In brief, the OSH Act establishes that workers have a fundamental right to a safe workplace. That right includes the right to voice a safety or health concern, to report a work-related injury or illness and view medical records. The Act also provides for protection from retaliation for expressing a concern or reporting an injury or illness. OSHA’s Whistleblower Protection Program investigates claims of retaliation and enforces protections for employees for engaging in protected activities.” OSHA investigators handle allegations of retaliation from private sector and U.S. Postal Service employees. Federal employees are covered by environmental statutes and each agency is required to establish procedures to protect employees from “retaliation for reporting unsafe or unhealthful working conditions, or for otherwise engaging in safety or health activities.” Similarly, public sector employees should report safety or health hazards to their respective agency’s Designated Agency Safety and Health Officer (DASHO).

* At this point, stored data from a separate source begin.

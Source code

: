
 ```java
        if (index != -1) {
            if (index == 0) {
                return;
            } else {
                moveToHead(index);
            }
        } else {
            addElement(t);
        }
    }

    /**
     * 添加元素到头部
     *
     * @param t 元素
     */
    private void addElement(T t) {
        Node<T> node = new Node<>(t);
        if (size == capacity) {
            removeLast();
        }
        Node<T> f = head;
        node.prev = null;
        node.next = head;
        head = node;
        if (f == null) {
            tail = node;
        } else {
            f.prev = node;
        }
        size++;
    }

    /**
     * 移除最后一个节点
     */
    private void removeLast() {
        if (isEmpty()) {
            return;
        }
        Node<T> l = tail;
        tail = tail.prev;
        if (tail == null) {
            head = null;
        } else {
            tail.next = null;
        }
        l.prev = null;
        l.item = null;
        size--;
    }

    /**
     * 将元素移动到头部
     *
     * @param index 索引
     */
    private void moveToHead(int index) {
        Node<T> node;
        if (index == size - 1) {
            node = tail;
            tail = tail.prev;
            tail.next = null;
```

Federal government agencies are required to post the Federal Agency poster, which is available as a Word doc to allow individuals agencies to customize it with their logos and other identifying information.
In addition to the rights listed on the OSHA poster, employees have the right to the following:
- Be trained in a language you understand
- Work on machines that are safe
- Be provided required safety gear, such as gloves or a harness and lifeline for falls
- Be protected from toxic chemicals
- Request an OSHA inspection, and speak to the inspector
- See copies of the workplace injury and illness log
- Review records of work-related injuries and illnesses
- Receive copies of test results done to find hazards in the workplace
OSHA also has a Frequently Asked Questions on their Worker Rights and Protections page.